The Men of McPolin began to plan the event some months ago after they watched the "Little Rascals" at a McPolin movie night. To Hickey, it seemed like it would be an easy fundraiser and a great way to get the community involved. It quickly became a comedy of errors.
Times have changed since the heyday of the rascals and the term "soapbox" is actually the registered property of NASCAR said Hickey. So the race would have to be called something else. Additionally, the kits for these cars can not be purchased at a local department store as if they were large pinewood derby cars for the Boy Scouts.
Hickey had trouble finding a United States provider of car kits. Ultimately, he had to settle for a Canadian-made kit. The Canada-based builders, however, would not sell the kit with wheels for insurance reasons and Hickey had to order the wheels separately from a plant in Ohio.
Most of the vehicles were built by Hickey with friends and help from grade-schoolers who gravitated towards the little vehicles. The finished cars will be hand-printed and signed by McPolin students and will be auctioned off after the day of the race. One vehicle will be custom finished by local painting contractor Bob Peek and should be the "showroom piece" of the race.
The course will be set up between Zoom and the bridge on lower Main Street. Each race will involve only two cars and the street is wide enough that there is little chance that the vehicles could careen off the side of the road. Additionally, each car is designed only to go straight.
Although the cars are all outfitted with working brakes, the course has a slight incline at the end and each vehicle should stop on the merits of gravity. All the same, students should be able to get up to a top running speed of about 10 mph said Hickey.
The races are organized into morning and afternoon sessions so that students can make their weekend activities and still have time to blaze the streets of Old Town. Each student signed up will race twice and the event will be non-competitive. Electric Ketchup, the local School of Rock band, will begin their live set at 1 p.m. and a beer tent will be set up in the afternoon as well for adults with wristbands.

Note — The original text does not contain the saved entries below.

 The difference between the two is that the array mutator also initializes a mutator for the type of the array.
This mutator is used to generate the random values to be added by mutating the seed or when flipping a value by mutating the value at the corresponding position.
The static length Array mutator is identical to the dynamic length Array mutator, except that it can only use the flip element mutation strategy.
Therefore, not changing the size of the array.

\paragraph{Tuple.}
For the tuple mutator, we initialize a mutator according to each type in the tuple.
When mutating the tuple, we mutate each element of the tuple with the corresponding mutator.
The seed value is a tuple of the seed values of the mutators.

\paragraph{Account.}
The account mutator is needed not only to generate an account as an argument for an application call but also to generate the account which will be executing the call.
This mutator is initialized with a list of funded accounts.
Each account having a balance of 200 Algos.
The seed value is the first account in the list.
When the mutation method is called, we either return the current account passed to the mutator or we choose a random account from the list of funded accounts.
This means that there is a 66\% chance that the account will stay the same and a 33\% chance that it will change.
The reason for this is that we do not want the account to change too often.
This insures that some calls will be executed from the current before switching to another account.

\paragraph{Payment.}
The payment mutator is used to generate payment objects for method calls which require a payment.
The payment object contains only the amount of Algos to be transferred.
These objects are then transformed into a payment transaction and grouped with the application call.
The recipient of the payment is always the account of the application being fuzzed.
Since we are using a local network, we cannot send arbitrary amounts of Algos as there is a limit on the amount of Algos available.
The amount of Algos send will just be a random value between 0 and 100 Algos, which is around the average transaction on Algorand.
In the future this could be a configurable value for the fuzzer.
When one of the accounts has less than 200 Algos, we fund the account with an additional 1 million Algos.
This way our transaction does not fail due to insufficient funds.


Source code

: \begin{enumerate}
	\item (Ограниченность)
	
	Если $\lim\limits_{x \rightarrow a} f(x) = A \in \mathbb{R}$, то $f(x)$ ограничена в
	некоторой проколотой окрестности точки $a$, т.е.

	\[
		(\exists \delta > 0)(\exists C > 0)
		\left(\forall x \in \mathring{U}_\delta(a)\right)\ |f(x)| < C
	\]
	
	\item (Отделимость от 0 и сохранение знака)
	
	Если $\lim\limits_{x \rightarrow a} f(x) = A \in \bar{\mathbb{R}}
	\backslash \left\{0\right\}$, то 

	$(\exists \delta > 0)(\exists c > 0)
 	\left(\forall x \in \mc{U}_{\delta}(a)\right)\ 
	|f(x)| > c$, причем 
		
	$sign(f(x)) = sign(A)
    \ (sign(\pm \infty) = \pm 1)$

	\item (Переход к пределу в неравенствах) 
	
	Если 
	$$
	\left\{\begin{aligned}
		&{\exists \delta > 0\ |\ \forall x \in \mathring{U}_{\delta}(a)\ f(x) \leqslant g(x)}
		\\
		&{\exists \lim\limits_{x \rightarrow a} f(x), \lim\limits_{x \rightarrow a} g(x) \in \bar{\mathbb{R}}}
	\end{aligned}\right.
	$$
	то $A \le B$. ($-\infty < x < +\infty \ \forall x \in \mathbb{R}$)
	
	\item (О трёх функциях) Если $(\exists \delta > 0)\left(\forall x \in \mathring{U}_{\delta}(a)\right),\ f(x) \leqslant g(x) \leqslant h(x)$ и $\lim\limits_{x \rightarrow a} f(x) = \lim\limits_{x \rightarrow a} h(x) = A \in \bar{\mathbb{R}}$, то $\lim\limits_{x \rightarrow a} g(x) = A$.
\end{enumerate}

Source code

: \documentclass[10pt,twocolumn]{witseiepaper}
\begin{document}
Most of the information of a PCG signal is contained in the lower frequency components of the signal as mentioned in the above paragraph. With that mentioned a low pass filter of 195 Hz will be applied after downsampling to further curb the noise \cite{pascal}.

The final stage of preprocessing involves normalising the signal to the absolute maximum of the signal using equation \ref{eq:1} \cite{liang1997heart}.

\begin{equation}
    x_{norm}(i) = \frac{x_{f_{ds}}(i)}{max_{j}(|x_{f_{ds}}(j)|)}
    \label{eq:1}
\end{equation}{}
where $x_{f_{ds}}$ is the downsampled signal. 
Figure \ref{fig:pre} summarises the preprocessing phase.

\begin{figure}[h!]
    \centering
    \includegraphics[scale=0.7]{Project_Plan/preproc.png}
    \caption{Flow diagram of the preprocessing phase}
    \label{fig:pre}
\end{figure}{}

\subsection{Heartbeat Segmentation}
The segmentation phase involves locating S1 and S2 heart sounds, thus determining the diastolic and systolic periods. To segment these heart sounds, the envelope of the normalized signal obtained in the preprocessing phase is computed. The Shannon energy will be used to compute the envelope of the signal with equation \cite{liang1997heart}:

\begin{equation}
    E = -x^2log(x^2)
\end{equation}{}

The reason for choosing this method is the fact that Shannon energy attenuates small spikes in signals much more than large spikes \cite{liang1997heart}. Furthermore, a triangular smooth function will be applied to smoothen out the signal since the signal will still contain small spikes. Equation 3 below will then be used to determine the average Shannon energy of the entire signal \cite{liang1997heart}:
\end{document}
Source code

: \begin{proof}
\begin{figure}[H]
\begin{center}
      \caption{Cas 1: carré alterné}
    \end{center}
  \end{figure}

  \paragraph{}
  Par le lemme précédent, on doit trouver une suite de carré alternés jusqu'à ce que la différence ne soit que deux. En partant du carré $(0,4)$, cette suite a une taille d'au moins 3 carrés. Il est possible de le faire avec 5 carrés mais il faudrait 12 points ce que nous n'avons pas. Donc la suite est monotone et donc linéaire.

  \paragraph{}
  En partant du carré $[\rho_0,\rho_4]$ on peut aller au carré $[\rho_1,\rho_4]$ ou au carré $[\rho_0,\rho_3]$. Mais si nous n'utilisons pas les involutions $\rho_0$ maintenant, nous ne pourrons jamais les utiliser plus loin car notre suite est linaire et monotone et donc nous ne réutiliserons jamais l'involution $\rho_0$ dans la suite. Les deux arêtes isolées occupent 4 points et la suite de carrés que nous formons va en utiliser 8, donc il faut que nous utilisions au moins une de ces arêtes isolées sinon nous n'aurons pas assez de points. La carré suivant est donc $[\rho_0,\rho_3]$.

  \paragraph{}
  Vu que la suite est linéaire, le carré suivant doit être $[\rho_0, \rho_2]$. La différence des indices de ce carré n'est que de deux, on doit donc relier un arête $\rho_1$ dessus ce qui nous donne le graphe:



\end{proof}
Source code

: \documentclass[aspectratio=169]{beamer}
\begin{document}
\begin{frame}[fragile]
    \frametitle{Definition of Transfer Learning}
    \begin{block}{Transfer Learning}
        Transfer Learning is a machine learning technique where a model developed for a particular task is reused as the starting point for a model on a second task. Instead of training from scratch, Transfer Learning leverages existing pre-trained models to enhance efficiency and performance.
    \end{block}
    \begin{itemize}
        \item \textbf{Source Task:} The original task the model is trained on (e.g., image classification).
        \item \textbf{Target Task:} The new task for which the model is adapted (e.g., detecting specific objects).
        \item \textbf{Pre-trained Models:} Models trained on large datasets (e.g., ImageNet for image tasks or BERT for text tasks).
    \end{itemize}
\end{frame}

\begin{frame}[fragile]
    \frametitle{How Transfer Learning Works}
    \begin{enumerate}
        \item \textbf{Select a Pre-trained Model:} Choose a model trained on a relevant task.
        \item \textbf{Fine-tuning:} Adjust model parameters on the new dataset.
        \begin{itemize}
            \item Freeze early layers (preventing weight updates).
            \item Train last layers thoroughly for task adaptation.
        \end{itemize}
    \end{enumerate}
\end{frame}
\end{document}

This is the first year the Men of McPolin have run this event and already Hickey said that the community has shown a great degree of interest. More than 70 students have already signed up for the event and local business are expressing interest in creating their own cars for the next race. "The creativity of Park City will come out next year," said Hickey.
Support Local Journalism
Support Local Journalism
Readers around Park City and Summit County make the Park Record's work possible. Your financial contribution supports our efforts to deliver quality, locally relevant journalism.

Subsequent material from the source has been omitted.